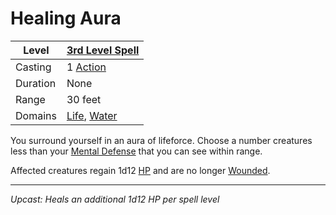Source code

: # Healing Aura

| Level    | [3rd Level Spell](3rd%20Level%20Spells.md)                                     |
| -------- | ------------------------------------------------------------------------------ |
| Casting  | 1 [Action](../../../../Game%20Procedures/Core%20Procedures/Action.md)          |
| Duration | None                                                                           |
| Range    | 30 feet                                                                        |
| Domains  | [Life](../../Spell%20Domains/Life.md), [Water](../../Spell%20Domains/Water.md) |

You surround yourself in an aura of lifeforce. Choose a number creatures less than your [Mental Defense](../../../../Player%20Characters/Derived%20Statistics/Mental%20Defense.md) that you can see within range.

Affected creatures regain 1d12 [HP](../../../../Player%20Characters/Derived%20Statistics/Hit%20Points.md) and are no longer [Wounded](../../../../Game%20Procedures/Conditions/Wounded.md).

---
*Upcast: Heals an additional 1d12 HP per spell level*
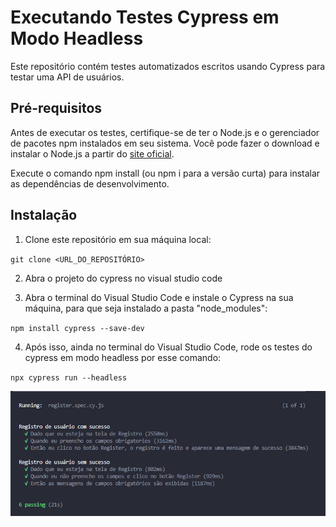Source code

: # Executando Testes Cypress em Modo Headless

Este repositório contém testes automatizados escritos usando Cypress para testar uma API de usuários.

## Pré-requisitos

Antes de executar os testes, certifique-se de ter  o Node.js e o gerenciador de pacotes npm instalados em seu sistema. Você pode fazer o download e instalar o Node.js a partir do [site oficial](https://nodejs.org/). 

Execute o comando npm install (ou npm i para a versão curta) para instalar as dependências de desenvolvimento.

## Instalação

1. Clone este repositório em sua máquina local:

`git clone <URL_DO_REPOSITÓRIO>`

2. Abra o projeto do cypress no visual studio code

3. Abra o terminal do Visual Studio Code e instale o Cypress na sua máquina, para que seja instalado a pasta "node_modules":

``npm install cypress --save-dev``

4. Após isso, ainda no terminal do Visual Studio Code, rode os testes do cypress em modo headless por esse comando:

`npx cypress run --headless`

![alt text](image.png)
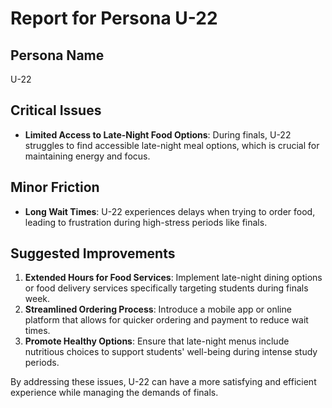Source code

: # Report for Persona U-22

## Persona Name
U-22

## Critical Issues
- **Limited Access to Late-Night Food Options**: During finals, U-22 struggles to find accessible late-night meal options, which is crucial for maintaining energy and focus.

## Minor Friction
- **Long Wait Times**: U-22 experiences delays when trying to order food, leading to frustration during high-stress periods like finals.

## Suggested Improvements
1. **Extended Hours for Food Services**: Implement late-night dining options or food delivery services specifically targeting students during finals week.
2. **Streamlined Ordering Process**: Introduce a mobile app or online platform that allows for quicker ordering and payment to reduce wait times.
3. **Promote Healthy Options**: Ensure that late-night menus include nutritious choices to support students' well-being during intense study periods.

By addressing these issues, U-22 can have a more satisfying and efficient experience while managing the demands of finals.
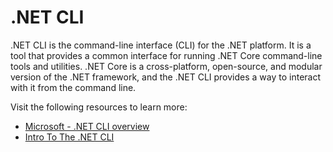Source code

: # .NET CLI

.NET CLI is the command-line interface (CLI) for the .NET platform. It is a tool that provides a common interface for running .NET Core command-line tools and utilities. .NET Core is a cross-platform, open-source, and modular version of the .NET framework, and the .NET CLI provides a way to interact with it from the command line.

Visit the following resources to learn more:

- [Microsoft - .NET CLI overview](https://learn.microsoft.com/en-us/dotnet/core/tools/)
- [Intro To The .NET CLI](https://youtu.be/RQLzp2Z8-BE)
------------------------------
Try it
Each record should be copied exactly, and each image left out.

Answer section
Source code

: # Healing Aura

| Level    | [3rd Level Spell](3rd%20Level%20Spells.md)                                     |
| -------- | ------------------------------------------------------------------------------ |
| Casting  | 1 [Action](../../../../Game%20Procedures/Core%20Procedures/Action.md)          |
| Duration | None                                                                           |
| Range    | 30 feet                                                                        |
| Domains  | [Life](../../Spell%20Domains/Life.md), [Water](../../Spell%20Domains/Water.md) |

You surround yourself in an aura of lifeforce. Choose a number creatures less than your [Mental Defense](../../../../Player%20Characters/Derived%20Statistics/Mental%20Defense.md) that you can see within range.

Affected creatures regain 1d12 [HP](../../../../Player%20Characters/Derived%20Statistics/Hit%20Points.md) and are no longer [Wounded](../../../../Game%20Procedures/Conditions/Wounded.md).

---
*Upcast: Heals an additional 1d12 HP per spell level*
Source code

: # Executando Testes Cypress em Modo Headless

Este repositório contém testes automatizados escritos usando Cypress para testar uma API de usuários.

## Pré-requisitos

Antes de executar os testes, certifique-se de ter  o Node.js e o gerenciador de pacotes npm instalados em seu sistema. Você pode fazer o download e instalar o Node.js a partir do [site oficial](https://nodejs.org/). 

Execute o comando npm install (ou npm i para a versão curta) para instalar as dependências de desenvolvimento.

## Instalação

1. Clone este repositório em sua máquina local:

`git clone <URL_DO_REPOSITÓRIO>`

2. Abra o projeto do cypress no visual studio code

3. Abra o terminal do Visual Studio Code e instale o Cypress na sua máquina, para que seja instalado a pasta "node_modules":

``npm install cypress --save-dev``

4. Após isso, ainda no terminal do Visual Studio Code, rode os testes do cypress em modo headless por esse comando:

`npx cypress run --headless`

![alt text](image.png)
Source code

: # Report for Persona U-22

## Persona Name
U-22

## Critical Issues
- **Limited Access to Late-Night Food Options**: During finals, U-22 struggles to find accessible late-night meal options, which is crucial for maintaining energy and focus.

## Minor Friction
- **Long Wait Times**: U-22 experiences delays when trying to order food, leading to frustration during high-stress periods like finals.

## Suggested Improvements
1. **Extended Hours for Food Services**: Implement late-night dining options or food delivery services specifically targeting students during finals week.
2. **Streamlined Ordering Process**: Introduce a mobile app or online platform that allows for quicker ordering and payment to reduce wait times.
3. **Promote Healthy Options**: Ensure that late-night menus include nutritious choices to support students' well-being during intense study periods.

By addressing these issues, U-22 can have a more satisfying and efficient experience while managing the demands of finals.
Source code

: # .NET CLI

.NET CLI is the command-line interface (CLI) for the .NET platform. It is a tool that provides a common interface for running .NET Core command-line tools and utilities. .NET Core is a cross-platform, open-source, and modular version of the .NET framework, and the .NET CLI provides a way to interact with it from the command line.

Visit the following resources to learn more:

- [Microsoft - .NET CLI overview](https://learn.microsoft.com/en-us/dotnet/core/tools/)
- [Intro To The .NET CLI](https://youtu.be/RQLzp2Z8-BE)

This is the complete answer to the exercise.